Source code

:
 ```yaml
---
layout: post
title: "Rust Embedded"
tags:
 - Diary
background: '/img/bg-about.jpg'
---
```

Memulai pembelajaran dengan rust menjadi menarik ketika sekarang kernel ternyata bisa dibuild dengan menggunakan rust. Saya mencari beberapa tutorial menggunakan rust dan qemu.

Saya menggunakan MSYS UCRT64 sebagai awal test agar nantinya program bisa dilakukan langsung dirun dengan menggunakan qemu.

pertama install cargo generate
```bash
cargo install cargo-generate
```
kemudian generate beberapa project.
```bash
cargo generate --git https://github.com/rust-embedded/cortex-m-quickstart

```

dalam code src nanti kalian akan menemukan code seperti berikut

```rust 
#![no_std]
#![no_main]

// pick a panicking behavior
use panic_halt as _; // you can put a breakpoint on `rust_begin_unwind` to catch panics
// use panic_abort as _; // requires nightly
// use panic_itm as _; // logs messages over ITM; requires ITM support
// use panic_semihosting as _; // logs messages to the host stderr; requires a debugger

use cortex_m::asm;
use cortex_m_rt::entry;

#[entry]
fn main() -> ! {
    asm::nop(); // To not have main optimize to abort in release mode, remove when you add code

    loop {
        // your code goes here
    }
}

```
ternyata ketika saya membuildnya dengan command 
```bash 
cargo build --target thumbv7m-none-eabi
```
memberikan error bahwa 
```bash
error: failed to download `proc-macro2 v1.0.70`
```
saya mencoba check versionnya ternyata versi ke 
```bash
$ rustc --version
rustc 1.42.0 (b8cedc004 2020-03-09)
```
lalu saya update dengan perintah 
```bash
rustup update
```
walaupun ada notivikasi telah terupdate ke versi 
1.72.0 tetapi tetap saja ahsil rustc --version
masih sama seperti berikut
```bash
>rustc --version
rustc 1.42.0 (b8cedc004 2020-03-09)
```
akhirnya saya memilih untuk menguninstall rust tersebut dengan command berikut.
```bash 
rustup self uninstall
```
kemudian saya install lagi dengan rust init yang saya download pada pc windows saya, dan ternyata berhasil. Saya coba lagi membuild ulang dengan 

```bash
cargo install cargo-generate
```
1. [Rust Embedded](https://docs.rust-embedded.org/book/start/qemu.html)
__________
## ASSIGNMENT
Report every line from the listing above where the string "https" can be found.

## TASK ANSWER
cargo generate --git https://github.com/rust-embedded/cortex-m-quickstart
1. [Rust Embedded](https://docs.rust-embedded.org/book/start/qemu.html)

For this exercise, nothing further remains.